Please repeat the listing exactly, with every line intact.

▸ **EXTRACTED DATA**
· · · · ·
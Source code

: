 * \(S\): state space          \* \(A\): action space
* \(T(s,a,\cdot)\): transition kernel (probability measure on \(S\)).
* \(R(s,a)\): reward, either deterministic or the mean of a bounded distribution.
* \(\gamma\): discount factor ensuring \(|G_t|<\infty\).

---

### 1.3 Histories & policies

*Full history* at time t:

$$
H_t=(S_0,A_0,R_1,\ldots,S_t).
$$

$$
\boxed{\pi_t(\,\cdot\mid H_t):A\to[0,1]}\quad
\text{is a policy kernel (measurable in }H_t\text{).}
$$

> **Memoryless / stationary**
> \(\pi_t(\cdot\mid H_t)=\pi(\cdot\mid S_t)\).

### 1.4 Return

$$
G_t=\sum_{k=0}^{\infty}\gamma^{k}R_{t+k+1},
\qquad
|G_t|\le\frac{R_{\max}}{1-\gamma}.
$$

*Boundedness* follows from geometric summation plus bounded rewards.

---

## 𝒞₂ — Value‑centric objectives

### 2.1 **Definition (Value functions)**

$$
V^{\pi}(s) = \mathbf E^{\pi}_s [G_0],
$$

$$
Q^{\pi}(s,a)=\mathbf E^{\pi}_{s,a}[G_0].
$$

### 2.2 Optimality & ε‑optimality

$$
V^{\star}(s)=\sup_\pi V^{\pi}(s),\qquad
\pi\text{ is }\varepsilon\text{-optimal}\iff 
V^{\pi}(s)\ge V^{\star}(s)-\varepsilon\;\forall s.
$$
· · · · ·
▸ **ANSWER TO THIS PROBLEM**
Source code

: * \(S\): state space          \* \(A\): action space
* \(T(s,a,\cdot)\): transition kernel (probability measure on \(S\)).
* \(R(s,a)\): reward, either deterministic or the mean of a bounded distribution.
* \(\gamma\): discount factor ensuring \(|G_t|<\infty\).

---

### 1.3 Histories & policies

*Full history* at time t:

$$
H_t=(S_0,A_0,R_1,\ldots,S_t).
$$

$$
\boxed{\pi_t(\,\cdot\mid H_t):A\to[0,1]}\quad
\text{is a policy kernel (measurable in }H_t\text{).}
$$

> **Memoryless / stationary**
> \(\pi_t(\cdot\mid H_t)=\pi(\cdot\mid S_t)\).

### 1.4 Return

$$
G_t=\sum_{k=0}^{\infty}\gamma^{k}R_{t+k+1},
\qquad
|G_t|\le\frac{R_{\max}}{1-\gamma}.
$$

*Boundedness* follows from geometric summation plus bounded rewards.

---

## 𝒞₂ — Value‑centric objectives

### 2.1 **Definition (Value functions)**

$$
V^{\pi}(s) = \mathbf E^{\pi}_s [G_0],
$$

$$
Q^{\pi}(s,a)=\mathbf E^{\pi}_{s,a}[G_0].
$$

### 2.2 Optimality & ε‑optimality

$$
V^{\star}(s)=\sup_\pi V^{\pi}(s),\qquad
\pi\text{ is }\varepsilon\text{-optimal}\iff 
V^{\pi}(s)\ge V^{\star}(s)-\varepsilon\;\forall s.
$$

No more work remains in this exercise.